A shocking new report has found more than £5 billion is now owed in loans, with student debt “skyrocketing” over the last ten years in Scotland.
The value of loans taken out has almost trebled during that period, with those from the most deprived areas are borrowing more than richer students, according to analysis by the public spending watchdog Audit Scotland.
More than half-a-million face paying back sums running into thousands of pounds.
Last night the Highlands and Islands Students’ Association (HISA) said debt was preventing people from going to university and putting strain on students’ mental well-being.
The Student Awards Agency Scotland (SAAS) authorised £533.6 million worth of loans in 2018/19, almost three times the £187 million taken out in 2008/09.
The Audit Scotland briefing paper also revealed the total student loans debt in Scotland has more than doubled from £2.4 billion in 2010-11 to £5.5 billion in 2018-19.
HISA Vice-President Ash Morgan called for the return of student grants.
“Student debt is detrimental to the development of all students and often places strain on student’s mental wellbeing,” Ms Morgan said.
“Such uncertainty prevents people from becoming students and accessing education, over fears of the financial implications they may face in the future.”
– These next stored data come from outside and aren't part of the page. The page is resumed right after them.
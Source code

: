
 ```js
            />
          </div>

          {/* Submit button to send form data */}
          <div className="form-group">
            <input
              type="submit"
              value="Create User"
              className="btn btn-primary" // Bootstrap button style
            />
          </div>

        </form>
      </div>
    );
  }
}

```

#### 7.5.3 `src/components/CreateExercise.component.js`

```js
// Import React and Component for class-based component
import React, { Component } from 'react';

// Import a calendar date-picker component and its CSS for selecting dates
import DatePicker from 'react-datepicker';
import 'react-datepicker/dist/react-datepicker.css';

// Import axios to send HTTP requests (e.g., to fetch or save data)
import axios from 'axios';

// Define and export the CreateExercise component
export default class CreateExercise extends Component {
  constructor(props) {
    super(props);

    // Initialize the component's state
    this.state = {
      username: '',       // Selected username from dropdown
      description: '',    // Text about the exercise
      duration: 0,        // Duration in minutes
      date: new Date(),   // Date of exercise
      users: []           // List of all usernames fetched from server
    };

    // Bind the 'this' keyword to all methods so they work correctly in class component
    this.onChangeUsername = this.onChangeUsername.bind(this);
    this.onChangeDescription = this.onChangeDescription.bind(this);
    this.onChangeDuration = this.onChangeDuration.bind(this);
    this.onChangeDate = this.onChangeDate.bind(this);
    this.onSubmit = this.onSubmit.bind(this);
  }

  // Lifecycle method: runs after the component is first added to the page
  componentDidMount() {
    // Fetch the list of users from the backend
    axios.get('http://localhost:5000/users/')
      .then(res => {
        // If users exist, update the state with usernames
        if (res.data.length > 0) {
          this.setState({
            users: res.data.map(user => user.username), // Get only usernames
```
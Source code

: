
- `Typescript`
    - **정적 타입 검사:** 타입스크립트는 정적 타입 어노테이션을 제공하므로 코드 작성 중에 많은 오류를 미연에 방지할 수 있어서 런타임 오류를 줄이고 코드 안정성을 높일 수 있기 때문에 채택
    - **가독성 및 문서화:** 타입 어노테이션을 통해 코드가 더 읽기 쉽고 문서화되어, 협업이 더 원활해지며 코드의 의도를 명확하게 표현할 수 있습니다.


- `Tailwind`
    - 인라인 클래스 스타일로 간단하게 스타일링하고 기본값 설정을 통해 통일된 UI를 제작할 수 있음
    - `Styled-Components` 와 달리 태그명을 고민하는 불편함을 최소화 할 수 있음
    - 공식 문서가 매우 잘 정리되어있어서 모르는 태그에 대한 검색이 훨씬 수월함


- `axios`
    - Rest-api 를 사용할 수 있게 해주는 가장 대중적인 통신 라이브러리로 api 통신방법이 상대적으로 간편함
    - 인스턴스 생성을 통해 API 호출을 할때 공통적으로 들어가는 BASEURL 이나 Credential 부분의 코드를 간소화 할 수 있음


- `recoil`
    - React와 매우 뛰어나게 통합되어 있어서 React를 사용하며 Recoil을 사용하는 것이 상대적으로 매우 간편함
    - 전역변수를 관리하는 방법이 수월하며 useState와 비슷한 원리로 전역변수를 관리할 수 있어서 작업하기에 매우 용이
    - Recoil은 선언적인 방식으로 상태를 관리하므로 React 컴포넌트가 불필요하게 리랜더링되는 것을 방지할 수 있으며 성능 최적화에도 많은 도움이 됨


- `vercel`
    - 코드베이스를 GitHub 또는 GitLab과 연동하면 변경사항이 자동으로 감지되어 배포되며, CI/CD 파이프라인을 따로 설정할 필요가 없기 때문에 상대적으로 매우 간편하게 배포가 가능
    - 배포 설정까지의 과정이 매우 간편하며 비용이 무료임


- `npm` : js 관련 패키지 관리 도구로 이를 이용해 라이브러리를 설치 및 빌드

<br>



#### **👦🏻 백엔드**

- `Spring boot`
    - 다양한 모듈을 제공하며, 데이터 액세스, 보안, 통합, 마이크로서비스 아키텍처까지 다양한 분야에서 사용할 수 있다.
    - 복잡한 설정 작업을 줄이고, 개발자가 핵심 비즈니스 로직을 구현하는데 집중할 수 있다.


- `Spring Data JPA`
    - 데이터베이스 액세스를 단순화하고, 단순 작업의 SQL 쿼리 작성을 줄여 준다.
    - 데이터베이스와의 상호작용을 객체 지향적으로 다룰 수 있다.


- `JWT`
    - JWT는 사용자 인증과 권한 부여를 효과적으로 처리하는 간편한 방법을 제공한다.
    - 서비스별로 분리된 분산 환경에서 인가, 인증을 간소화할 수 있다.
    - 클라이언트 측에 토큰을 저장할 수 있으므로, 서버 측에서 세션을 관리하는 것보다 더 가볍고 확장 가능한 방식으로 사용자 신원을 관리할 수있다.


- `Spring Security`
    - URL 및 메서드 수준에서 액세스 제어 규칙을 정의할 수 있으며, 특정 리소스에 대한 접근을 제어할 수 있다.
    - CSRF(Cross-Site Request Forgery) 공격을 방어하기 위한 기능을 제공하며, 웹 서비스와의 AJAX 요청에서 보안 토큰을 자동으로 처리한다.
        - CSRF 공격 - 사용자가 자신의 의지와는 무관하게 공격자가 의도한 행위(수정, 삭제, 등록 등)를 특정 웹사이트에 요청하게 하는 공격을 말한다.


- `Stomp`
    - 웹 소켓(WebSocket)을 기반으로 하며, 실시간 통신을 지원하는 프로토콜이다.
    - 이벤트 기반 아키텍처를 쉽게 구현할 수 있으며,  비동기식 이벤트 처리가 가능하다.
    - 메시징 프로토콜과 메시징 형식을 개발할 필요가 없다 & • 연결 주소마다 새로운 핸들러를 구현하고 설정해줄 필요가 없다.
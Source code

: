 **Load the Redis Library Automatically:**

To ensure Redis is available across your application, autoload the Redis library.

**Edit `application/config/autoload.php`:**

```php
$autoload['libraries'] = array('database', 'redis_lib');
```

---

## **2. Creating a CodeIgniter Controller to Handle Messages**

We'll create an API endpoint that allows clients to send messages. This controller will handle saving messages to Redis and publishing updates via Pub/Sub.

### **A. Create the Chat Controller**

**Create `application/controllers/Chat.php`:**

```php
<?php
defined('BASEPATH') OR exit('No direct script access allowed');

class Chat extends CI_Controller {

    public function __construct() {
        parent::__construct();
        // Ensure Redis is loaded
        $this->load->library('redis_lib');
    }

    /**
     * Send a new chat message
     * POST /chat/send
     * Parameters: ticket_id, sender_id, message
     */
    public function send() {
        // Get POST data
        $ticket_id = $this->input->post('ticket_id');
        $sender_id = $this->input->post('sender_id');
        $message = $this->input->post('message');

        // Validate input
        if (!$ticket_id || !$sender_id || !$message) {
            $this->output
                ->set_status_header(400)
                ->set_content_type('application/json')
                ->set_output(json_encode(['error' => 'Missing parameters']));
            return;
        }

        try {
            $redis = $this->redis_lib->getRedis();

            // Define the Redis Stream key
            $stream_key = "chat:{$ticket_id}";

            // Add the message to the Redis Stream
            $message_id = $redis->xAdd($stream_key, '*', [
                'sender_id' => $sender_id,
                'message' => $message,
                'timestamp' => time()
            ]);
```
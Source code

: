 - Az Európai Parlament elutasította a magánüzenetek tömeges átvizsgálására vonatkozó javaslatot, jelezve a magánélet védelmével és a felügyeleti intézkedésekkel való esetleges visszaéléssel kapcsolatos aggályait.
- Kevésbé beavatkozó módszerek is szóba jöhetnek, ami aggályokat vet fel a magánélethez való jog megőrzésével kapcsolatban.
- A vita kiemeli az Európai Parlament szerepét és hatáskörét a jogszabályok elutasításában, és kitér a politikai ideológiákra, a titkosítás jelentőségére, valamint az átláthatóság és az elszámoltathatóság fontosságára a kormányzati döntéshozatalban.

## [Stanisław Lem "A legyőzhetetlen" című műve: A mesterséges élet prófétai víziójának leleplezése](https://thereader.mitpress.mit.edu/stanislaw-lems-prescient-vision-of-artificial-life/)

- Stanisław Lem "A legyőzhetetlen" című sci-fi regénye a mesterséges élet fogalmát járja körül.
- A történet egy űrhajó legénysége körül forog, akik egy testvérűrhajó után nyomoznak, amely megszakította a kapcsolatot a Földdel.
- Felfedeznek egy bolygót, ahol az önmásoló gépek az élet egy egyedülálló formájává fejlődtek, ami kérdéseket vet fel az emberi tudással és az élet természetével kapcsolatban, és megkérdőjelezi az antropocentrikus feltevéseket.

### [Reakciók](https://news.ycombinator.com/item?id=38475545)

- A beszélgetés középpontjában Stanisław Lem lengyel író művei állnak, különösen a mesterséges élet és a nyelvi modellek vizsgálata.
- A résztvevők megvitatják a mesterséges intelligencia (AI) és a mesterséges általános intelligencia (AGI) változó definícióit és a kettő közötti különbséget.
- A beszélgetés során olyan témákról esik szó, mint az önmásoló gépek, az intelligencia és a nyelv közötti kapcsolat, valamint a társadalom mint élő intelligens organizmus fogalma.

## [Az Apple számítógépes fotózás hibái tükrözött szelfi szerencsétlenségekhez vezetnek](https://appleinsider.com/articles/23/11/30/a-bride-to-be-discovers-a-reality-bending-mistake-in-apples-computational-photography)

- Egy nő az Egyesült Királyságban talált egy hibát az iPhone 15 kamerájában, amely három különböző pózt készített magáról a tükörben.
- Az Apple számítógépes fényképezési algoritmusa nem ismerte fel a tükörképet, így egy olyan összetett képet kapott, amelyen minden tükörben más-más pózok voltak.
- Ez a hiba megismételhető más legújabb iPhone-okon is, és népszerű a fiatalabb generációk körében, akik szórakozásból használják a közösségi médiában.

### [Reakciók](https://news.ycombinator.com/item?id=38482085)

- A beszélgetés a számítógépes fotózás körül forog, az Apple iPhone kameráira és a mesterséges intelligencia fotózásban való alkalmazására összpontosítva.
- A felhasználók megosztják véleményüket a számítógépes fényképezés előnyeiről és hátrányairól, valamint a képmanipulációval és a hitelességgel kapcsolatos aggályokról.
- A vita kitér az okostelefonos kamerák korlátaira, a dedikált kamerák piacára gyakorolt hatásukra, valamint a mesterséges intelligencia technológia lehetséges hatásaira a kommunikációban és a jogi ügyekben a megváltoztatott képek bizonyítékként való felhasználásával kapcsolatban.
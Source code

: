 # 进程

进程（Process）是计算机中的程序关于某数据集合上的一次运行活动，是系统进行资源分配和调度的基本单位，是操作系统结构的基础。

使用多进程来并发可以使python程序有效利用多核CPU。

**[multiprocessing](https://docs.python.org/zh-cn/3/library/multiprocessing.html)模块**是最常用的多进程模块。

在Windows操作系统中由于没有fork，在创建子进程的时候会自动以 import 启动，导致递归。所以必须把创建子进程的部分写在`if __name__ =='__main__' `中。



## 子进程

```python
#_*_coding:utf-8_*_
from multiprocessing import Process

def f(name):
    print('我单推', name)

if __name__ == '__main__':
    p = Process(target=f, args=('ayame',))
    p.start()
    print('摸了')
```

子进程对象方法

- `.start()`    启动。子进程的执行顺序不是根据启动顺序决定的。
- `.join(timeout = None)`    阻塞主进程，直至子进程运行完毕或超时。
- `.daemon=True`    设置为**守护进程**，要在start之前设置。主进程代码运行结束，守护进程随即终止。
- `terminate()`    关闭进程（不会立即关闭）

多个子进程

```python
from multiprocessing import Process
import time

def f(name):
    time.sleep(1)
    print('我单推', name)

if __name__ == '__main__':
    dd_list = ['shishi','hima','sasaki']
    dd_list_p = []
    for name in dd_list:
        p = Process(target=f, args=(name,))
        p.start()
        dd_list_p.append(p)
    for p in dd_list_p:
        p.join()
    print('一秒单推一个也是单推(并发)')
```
Opposition politicians claimed the figures showed the Scottish Government had broken its 2007 promise to replace loans with grants.
Students from the 20% most deprived areas borrowed on average £5,800 in 2017/18, compared with the £4,960 loans taken out by those from the richest areas.
Since 2000, loans have been provided to 654,000 individuals and the number of individuals with debt still to repay stands at 505,800.
The average loan per student rose from £2,420 in 2008-09 to £5,300 in 2018- 19.
In 2018-19, £7 million worth of debt was written off. This happens in circumstances where a person becomes permanently unable to work or that person reaches a time bar on having to repay outstanding monies.
Loans of up to £6,750 a year are currently available to college and university students
They are repaid with interest once recipients reach a salary threshold. For 2019/20, the threshold is £18,935.
The SNP came to power in 2007 on a pledge to “dump the debt” by removing repayments owed to the Student Loans Company.
The pledge, however, was dropped as a result of its cost.
Tory education spokeswoman Liz Smith said: “The level of student support matters so much to the decision made by our young people and that is why so many of them are angry that student loan debt has skyrocketed despite the SNP’s promises to eradicate it.”
Lib Dem education spokeswoman Beatrice Wishart called on the Scottish Government to repair the “decimated” bursaries and grants system.
“Money is a very real worry for many young people at university,” she said.
“It is no surprise the SNP’s failure to tackle student debt is putting more strain on students’ mental health.”
An Aberdeen University spokeswoman said students in financial difficulty were encouraged to contact its student support team for expert help.
The spokeswoman added: “The University also manages a range of funds that are available to assist students in certain groups who are struggling and experiencing financial hardship.”
Robert Gordon University, meanwhile, said scholarships were available to the poorest and care experienced students.
An enrolment pack was aimed at those who needed financial help, with 76 students receiving a discount totalling just under £100,000.
University of the Highlands and Islands’ Dean of Students, Dr Iain Morrison, said: “We are conscious of the financial constraints upon our students and provide advice and hardship-related support for those who might be struggling.”
Higher Education Minister Richard Lochhead said: “More full-time higher education students are receiving financial support as we continue to invest record amounts in students with 148,890 last year, up 0.7% on the previous year.
“Our commitment to free tuition means that, unlike elsewhere in the UK, Scottish students studying in Scotland do not incur additional debt of up to £27,000 and average student loan debt in Scotland is the lowest in the UK.”
Mr Lochhead added that bursaries for the poorest had increased from £1,875 to £2,000 per year.